Kettering-Meyer Laboratory,² Southern Research Institute, Birmingham, Alabama 35205

The Colcemid block method with some modifications has been used to determine the effects of 1,3-bis(2-chloroethyl)-1-nitrosourea (BCNU) and some chemically related compounds upon the progression of cultured H.Ep. No. 2 cells through the cell cycle. The results and conclusions were as follows.

Survival of cells of glass-attached cultures following exposure to BCNU was dependent upon the duration of exposure to the agent; the rate of killing was approximately first order.

The progression to metaphase of cells initially in the last half of G₂ when exposed to BCNU at a concentration of 25 µg/ml was not inhibited, but the progression to metaphase of cells initially in the first part of G₂, in S, and in G₁ was delayed or prevented. The labeling of cells initially in S at the time of exposure to BCNU was partially inhibited, and the progression into S of cells initially in the first half of G₁ was inhibited or delayed.

Following extended exposure to BCNU, there were slightly more large cells in treated cultures than in control cultures.

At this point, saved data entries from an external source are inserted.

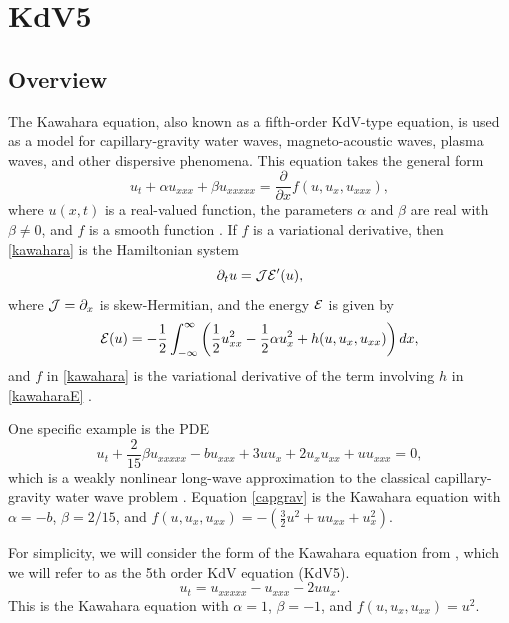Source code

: \documentclass[thesis.tex]{subfiles}
\begin{document}
\iffulldocument\else
	\chapter{KdV5}
\fi

\section{Overview}

The Kawahara equation, also known as a fifth-order KdV-type equation, is used as a model for capillary-gravity water waves, magneto-acoustic waves, plasma waves, and other dispersive phenomena. This equation takes the general form
\begin{equation}\label{kawahara}
u_t + \alpha u_{xxx} + \beta u_{xxxxx} = \frac{\partial}{\partial x} f(u, u_x, u_{xxx}),
\end{equation}
where $u(x, t)$ is a real-valued function, the parameters $\alpha$ and $\beta$ are real with $\beta \neq 0$, and $f$ is a smooth function \cite{Bridges2002,Bridges2002a}. If $f$ is a variational derivative, then \cref{kawahara} is the Hamiltonian system
\[
\partial_t u = \mathcal{J} \mathcal{E}'(u),
\]
where $\mathcal{J} = \partial_x$ is skew-Hermitian, and the energy $\mathcal{E}$ is given by
\begin{equation}\label{kawaharaE}
\mathcal{E}(u) = -\frac{1}{2}\int_{-\infty}^\infty 
\left( \frac{1}{2}u_{xx}^2 - \frac{1}{2}\alpha u_x^2 + h(u, u_x, u_{xx})\right)dx,
\end{equation}
and $f$ in \cref{kawahara} is the variational derivative of the term involving $h$ in \cref{kawaharaE} \cite{Bridges2002}.

One specific example is the PDE
\begin{equation}\label{capgrav}
u_t + \frac{2}{15} \beta u_{xxxxx} - b u_{xxx}
+ 3 u u_x + 2 u_x u_{xx} + u u_{xxx} = 0,
\end{equation}
which is a weakly nonlinear long-wave approximation to the classical capillary-gravity water wave problem \cite{Sandstede2013,Champneys1997,Champneys1998}. Equation \cref{capgrav} is the Kawahara equation with $\alpha = -b$, $\beta = 2/15$, and $f(u, u_x, u_{xx}) = -(\frac{3}{2}u^2 + u u_{xx} + u_x^2)$.

For simplicity, we will consider the form of the Kawahara equation from \cite{Pelinovsky2007}, which we will refer to as the 5th order KdV equation (KdV5).
\begin{equation}\label{KdV5}
u_t = u_{xxxxx} - u_{xxx} - 2 u u_x .
\end{equation}
This is the Kawahara equation with $\alpha = 1$, $\beta = -1$, and $f(u, u_x, u_{xx}) = u^2$.
\end{document}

A large portion of the effects of BCNU upon progression of the cells through the cycle was probably due to the effects of 2-chloroethylamine, which was derived from the BCNU. However, the 2-chloroethyl-1-nitroso portion of the BCNU also contributed to these effects.

There is a good correlation between the magnitudes of the effects upon progression through the cell cycle and upon the toxicities of BCNU and compounds chemically related to it. Although the effects of these compounds upon the progression of H.Ep. No. 2 cells through the cycle might be more closely related to the toxicity for these cultured cells than to the in vivo antitumor activity, consideration of several kinds of data makes it appear likely that similar effects upon progression through the cycle contribute to the anticancer activities.

¹ This investigation was supported by Contract PH43-66-29, Chemotherapy, National Cancer Institute, NIH, and by grants from the Charles F. Kettering Foundation and the Alfred P. Sloan Foundation, Inc.

² Affiliated with the Sloan-Kettering Institute for Cancer Research, New York, N. Y.

Received 11/10/69. Accepted 2/25/70.